I had marked some known dimensions on the drawing, so I could scale the image until the dimensions were correct. I then used the "Spline" tool to draw around the saw handle profiles, erring on the side of being outside of the profile so that the resulting body is too large rather than too small:
That sketch could then be extruded to the measured thickness of the saw handles (20 mm). I did the extrude operation as a symmetric one, so the initial sketch plane ended up in the middle of the handles:
I'd measured the radius of the curve on the edge of the handles using some 3D-printed radius gauges. With that number in hand (10 mm radius), I could fillet the edges of the handle:
I could then create another sketch on the same face as the previous one, this time drawing splines around the blades:
As with the previous extrude, I did a symmetric extrude again (3.5 mm this time, to correspond to the spine thickness). As both extrudes were symmetric about the same plane, the blade ended up in the middle of the body. I also created a simple sketch with just two circles, one in each of the screw locations and with the circle diameter quite a bit bigger than the screw head diameter (in case the position wasn't quite right). That got extruded as well and the end result was two models of saws and a base plate:
With that done, it was just a case of duplicating the Dozuki model and doing X, Y, Z and rotation transforms to drag them around until I was happy with where they sat:
The base plate was then thickened until it came half-way up each of the saws...

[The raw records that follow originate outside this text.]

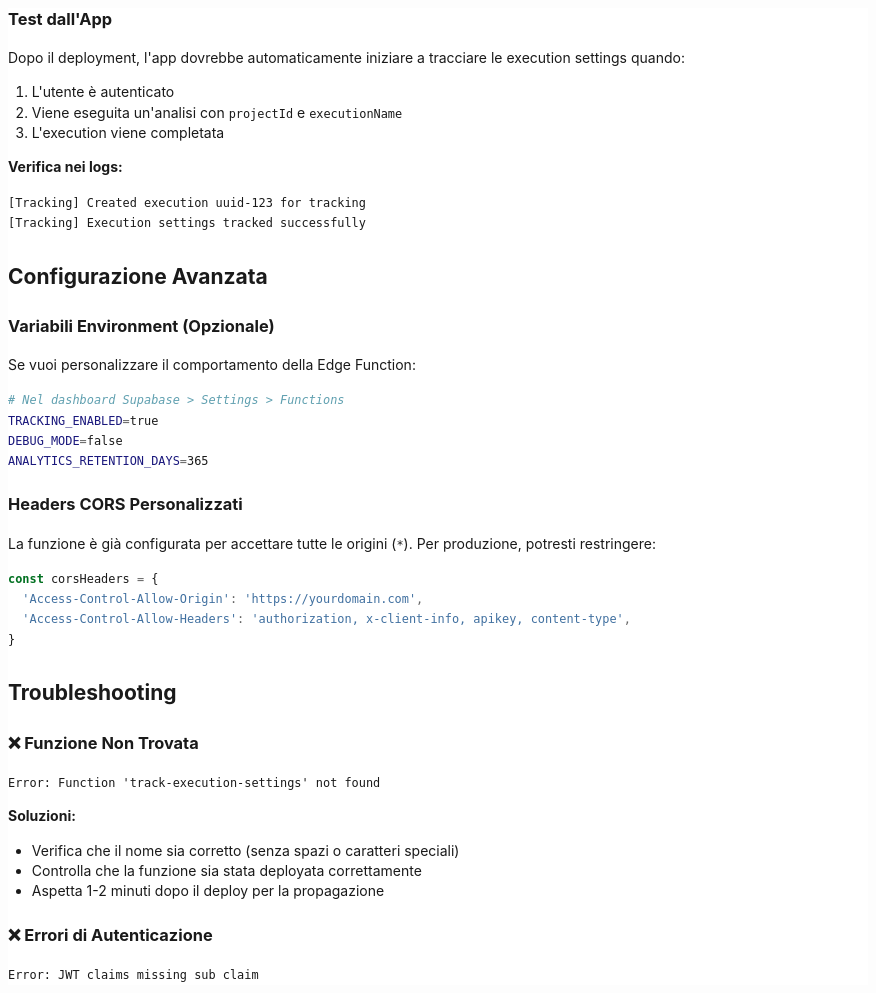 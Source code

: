 ### Test dall'App

Dopo il deployment, l'app dovrebbe automaticamente iniziare a tracciare le execution settings quando:

1. L'utente è autenticato
2. Viene eseguita un'analisi con `projectId` e `executionName`
3. L'execution viene completata

**Verifica nei logs:**
```
[Tracking] Created execution uuid-123 for tracking
[Tracking] Execution settings tracked successfully
```

## Configurazione Avanzata

### Variabili Environment (Opzionale)

Se vuoi personalizzare il comportamento della Edge Function:

```bash
# Nel dashboard Supabase > Settings > Functions
TRACKING_ENABLED=true
DEBUG_MODE=false
ANALYTICS_RETENTION_DAYS=365
```

### Headers CORS Personalizzati

La funzione è già configurata per accettare tutte le origini (`*`). Per produzione, potresti restringere:

```typescript
const corsHeaders = {
  'Access-Control-Allow-Origin': 'https://yourdomain.com',
  'Access-Control-Allow-Headers': 'authorization, x-client-info, apikey, content-type',
}
```

## Troubleshooting

### ❌ Funzione Non Trovata
```
Error: Function 'track-execution-settings' not found
```

**Soluzioni:**
- Verifica che il nome sia corretto (senza spazi o caratteri speciali)
- Controlla che la funzione sia stata deployata correttamente
- Aspetta 1-2 minuti dopo il deploy per la propagazione

### ❌ Errori di Autenticazione
```
Error: JWT claims missing sub claim
```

... and the shape of the saws subtracted from the base plate. A little bit of tidying up of the shape resulted in this:
Another simple sketch was made on the front face of the model:
That got extruded as a cut into the front of the model and then the various edges softened using fillets.
That cut-out gives a bit of clearance behind the finger pull hole.
Finally, a couple of surfaces were created, each bisecting the model:
These were used to split the model into four pieces, each small enough to fit on the bed of the 3D printer.
I chose to split near the back as it means (a) that the saw body sections are in fewer pieces and (b) if I figure out something else that I want to put in that 40 mm wide section at the back of the drawer, I only have to reprint the 40 mm wide section and not half the drawer.